Dabei hat Scharping in seiner eigenen Partei ausreichend Konkurrenz auf den Posten des Allerwiderwärtigsten. Die größte: sein Chef, der zu Scharpings Karriereknick nach mehrfachem Abwägen das tat, was autoritäre Zwangscharaktere aller Couleur ganz entzückt "ein Machtwort sprechen" nennen, ist ähnlich obszön gestrickt wie der von ihm taktisch geschickt Demissionierte, aber entschieden kühler beraten und sieht deshalb pragmatischer aus. Und die scheinbar SPD-externen unterirdischen Figuren und Luftpumpen-Eklinge aus CDUCSUFDP, die wahlkämpfend angestrengt zu frohlocken versuchen, sind in jeder Hinsicht verzichtbar. Streikt die Müllabfuhr, oder warum sind die alle am Start? Demokratie ist oft seltsam.

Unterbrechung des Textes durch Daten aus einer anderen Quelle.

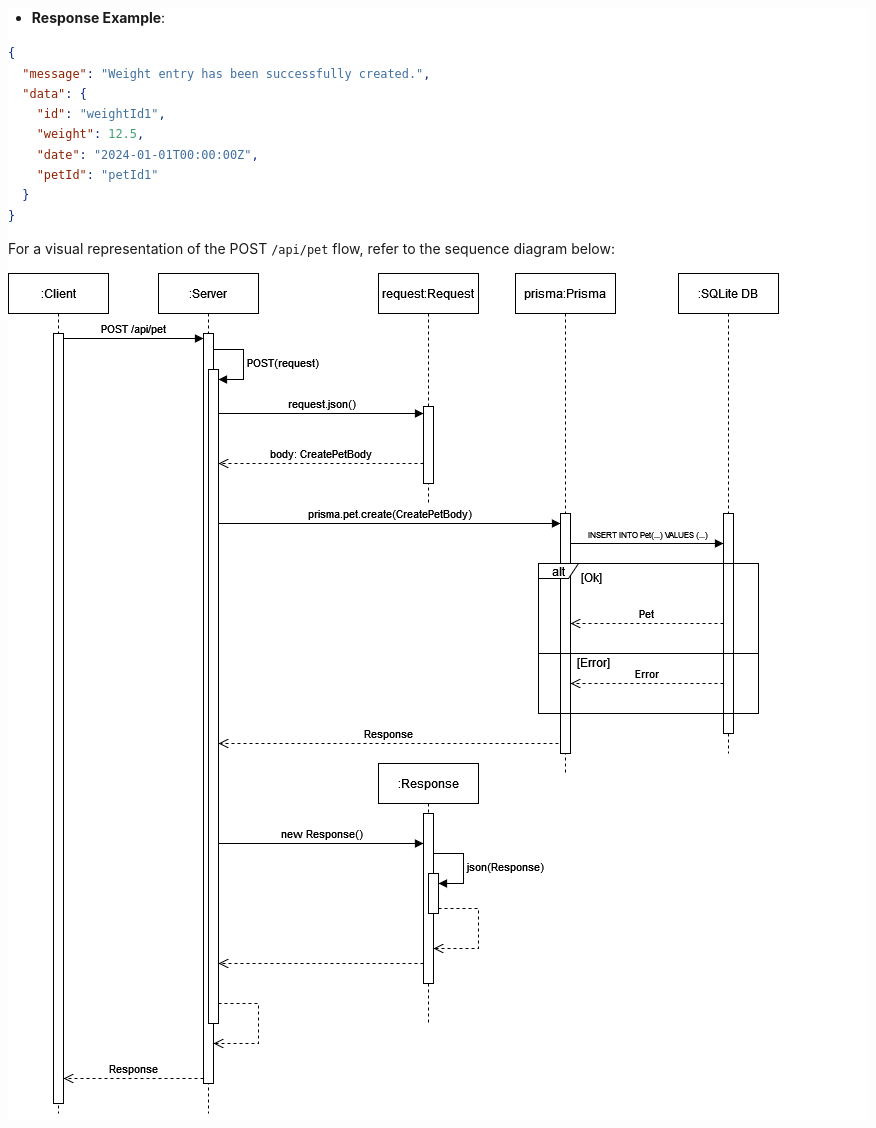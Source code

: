 - **Response Example**:
```json
{
  "message": "Weight entry has been successfully created.",
  "data": {
    "id": "weightId1",
    "weight": 12.5,
    "date": "2024-01-01T00:00:00Z",
    "petId": "petId1"
  }
}
```
For a visual representation of the POST `/api/pet` flow, refer to the sequence diagram below:

![POST /api/pet Sequence Diagram](UML-Sequence-Diagram_POST-api-pet.drawio.png)

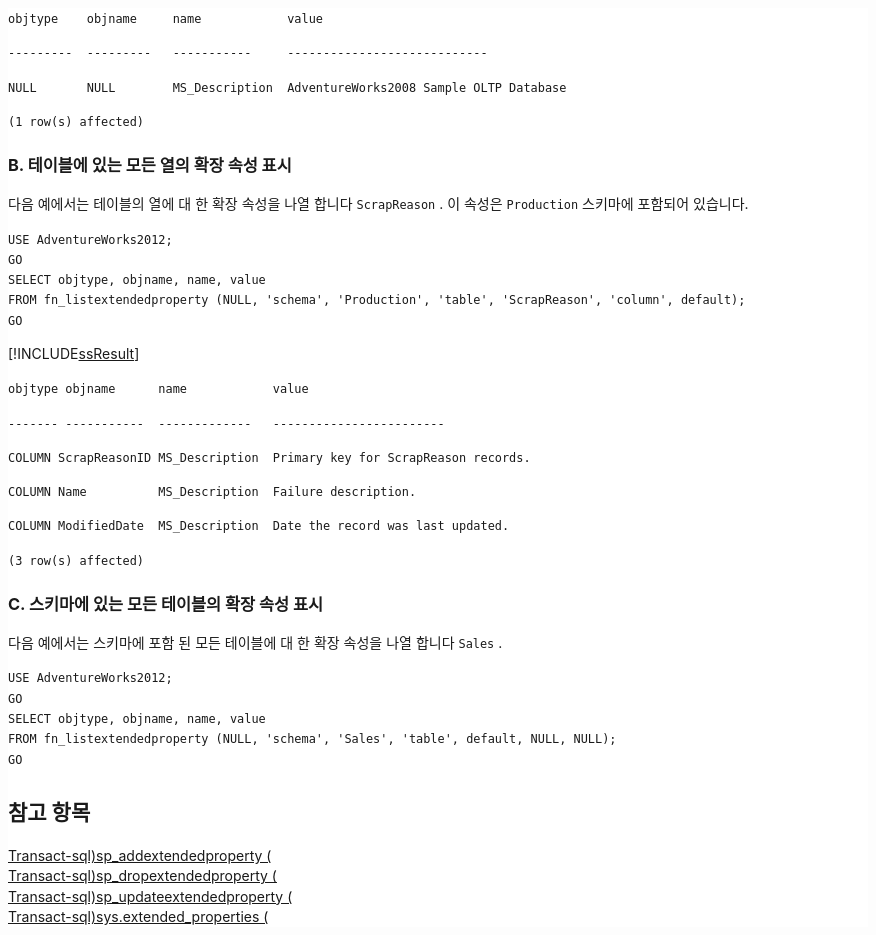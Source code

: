 `objtype    objname     name            value`  
  
 `---------  ---------   -----------     ----------------------------`  
  
 `NULL       NULL        MS_Description  AdventureWorks2008 Sample OLTP Database`  
  
 `(1 row(s) affected)`  
  
### <a name="b-displaying-extended-properties-on-all-columns-in-a-table"></a>B. 테이블에 있는 모든 열의 확장 속성 표시  
 다음 예에서는 테이블의 열에 대 한 확장 속성을 나열 합니다 `ScrapReason` . 이 속성은 `Production` 스키마에 포함되어 있습니다.  
  
```  
USE AdventureWorks2012;  
GO  
SELECT objtype, objname, name, value  
FROM fn_listextendedproperty (NULL, 'schema', 'Production', 'table', 'ScrapReason', 'column', default);  
GO  
```  
  
 [!INCLUDE[ssResult](../../includes/ssresult-md.md)]  
  
 `objtype objname      name            value`  
  
 `------- -----------  -------------   ------------------------`  
  
 `COLUMN ScrapReasonID MS_Description  Primary key for ScrapReason records.`  
  
 `COLUMN Name          MS_Description  Failure description.`  
  
 `COLUMN ModifiedDate  MS_Description  Date the record was last updated.`  
  
 `(3 row(s) affected)`  
  
### <a name="c-displaying-extended-properties-on-all-tables-in-a-schema"></a>C. 스키마에 있는 모든 테이블의 확장 속성 표시  
 다음 예에서는 스키마에 포함 된 모든 테이블에 대 한 확장 속성을 나열 합니다 `Sales` .  
  
```  
USE AdventureWorks2012;  
GO  
SELECT objtype, objname, name, value  
FROM fn_listextendedproperty (NULL, 'schema', 'Sales', 'table', default, NULL, NULL);  
GO  
```  
  
## <a name="see-also"></a>참고 항목  
 [Transact-sql&#41;sp_addextendedproperty &#40;](../../relational-databases/system-stored-procedures/sp-addextendedproperty-transact-sql.md)   
 [Transact-sql&#41;sp_dropextendedproperty &#40;](../../relational-databases/system-stored-procedures/sp-dropextendedproperty-transact-sql.md)   
 [Transact-sql&#41;sp_updateextendedproperty &#40;](../../relational-databases/system-stored-procedures/sp-updateextendedproperty-transact-sql.md)   
 [Transact-sql&#41;sys.extended_properties &#40;](../../relational-databases/system-catalog-views/extended-properties-catalog-views-sys-extended-properties.md)  
  
  
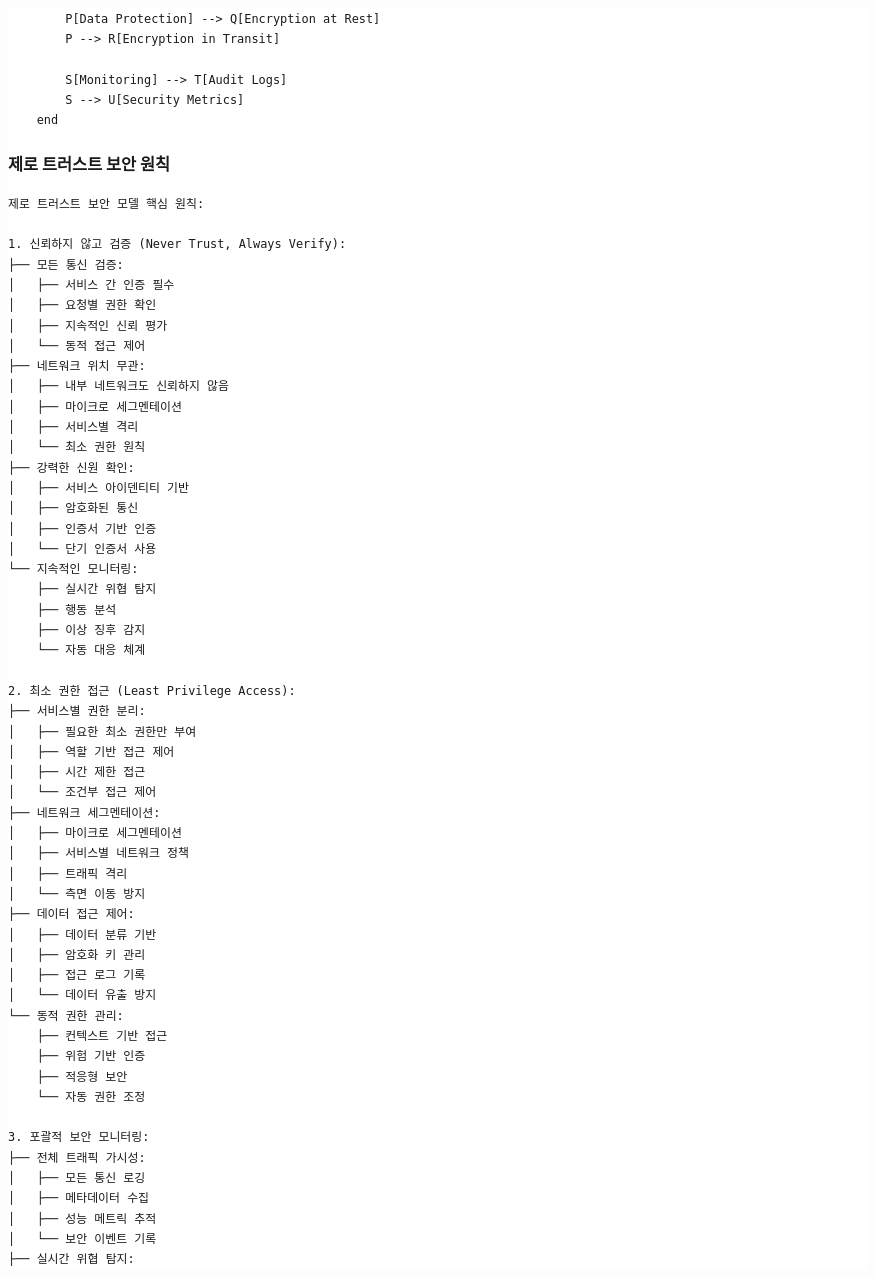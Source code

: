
 ```mermaid
        P[Data Protection] --> Q[Encryption at Rest]
        P --> R[Encryption in Transit]
        
        S[Monitoring] --> T[Audit Logs]
        S --> U[Security Metrics]
    end
```

### 제로 트러스트 보안 원칙
```
제로 트러스트 보안 모델 핵심 원칙:

1. 신뢰하지 않고 검증 (Never Trust, Always Verify):
├── 모든 통신 검증:
│   ├── 서비스 간 인증 필수
│   ├── 요청별 권한 확인
│   ├── 지속적인 신뢰 평가
│   └── 동적 접근 제어
├── 네트워크 위치 무관:
│   ├── 내부 네트워크도 신뢰하지 않음
│   ├── 마이크로 세그멘테이션
│   ├── 서비스별 격리
│   └── 최소 권한 원칙
├── 강력한 신원 확인:
│   ├── 서비스 아이덴티티 기반
│   ├── 암호화된 통신
│   ├── 인증서 기반 인증
│   └── 단기 인증서 사용
└── 지속적인 모니터링:
    ├── 실시간 위협 탐지
    ├── 행동 분석
    ├── 이상 징후 감지
    └── 자동 대응 체계

2. 최소 권한 접근 (Least Privilege Access):
├── 서비스별 권한 분리:
│   ├── 필요한 최소 권한만 부여
│   ├── 역할 기반 접근 제어
│   ├── 시간 제한 접근
│   └── 조건부 접근 제어
├── 네트워크 세그멘테이션:
│   ├── 마이크로 세그멘테이션
│   ├── 서비스별 네트워크 정책
│   ├── 트래픽 격리
│   └── 측면 이동 방지
├── 데이터 접근 제어:
│   ├── 데이터 분류 기반
│   ├── 암호화 키 관리
│   ├── 접근 로그 기록
│   └── 데이터 유출 방지
└── 동적 권한 관리:
    ├── 컨텍스트 기반 접근
    ├── 위험 기반 인증
    ├── 적응형 보안
    └── 자동 권한 조정

3. 포괄적 보안 모니터링:
├── 전체 트래픽 가시성:
│   ├── 모든 통신 로깅
│   ├── 메타데이터 수집
│   ├── 성능 메트릭 추적
│   └── 보안 이벤트 기록
├── 실시간 위협 탐지:
```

Von all dem unberührt empfinde ich eine gänzlich nichtnaturtrübe Freude über den Niedergang eines kleinen Drecksacks, der so unbedingt ein großer sein wollte, und das um veritabel jeden Preis. Es ist gar nicht nur der Mann allein, es ist auch der Typus - den man in Scharpings Fall auch Typhus nennen kann.

In Scharping kommt das Getretene, Geschlagene, psychisch Vollkaputte zum Zug, zum Gegenzug. Da wird zurückgeschlagen, erbarmungslos, gegen das, was der Kleinbürger hat erdulden müssen. Ich möchte solchen Elendshaufen, egal, für was sie politisch zu stehen behaupten, nicht ausgesetzt sein. Scharping aber ist klebriger als jedes Kaugummi unterm Schuh. Egal, wer dieses Zeug aus welchen, eventuell sogar noch mieseren Motiven wegschrappt - es ist gut!

Wird es also eine Welt ohne Scharping, eine so gesehen bessere Welt geben? O nein! In Zeiten, als persönliche Verantwortlichkeit etwas galt, hätte sich einer an Scharpings Stelle entleibt - doch Rudolf Scharping, da darf man bis zum wiederholten Erbrechen sicher sein, der bleibt, als was auch immer. Denn noch das Würdeloseste auf dieser Welt ist für Rudolf Scharping noch lange nicht würdelos genug.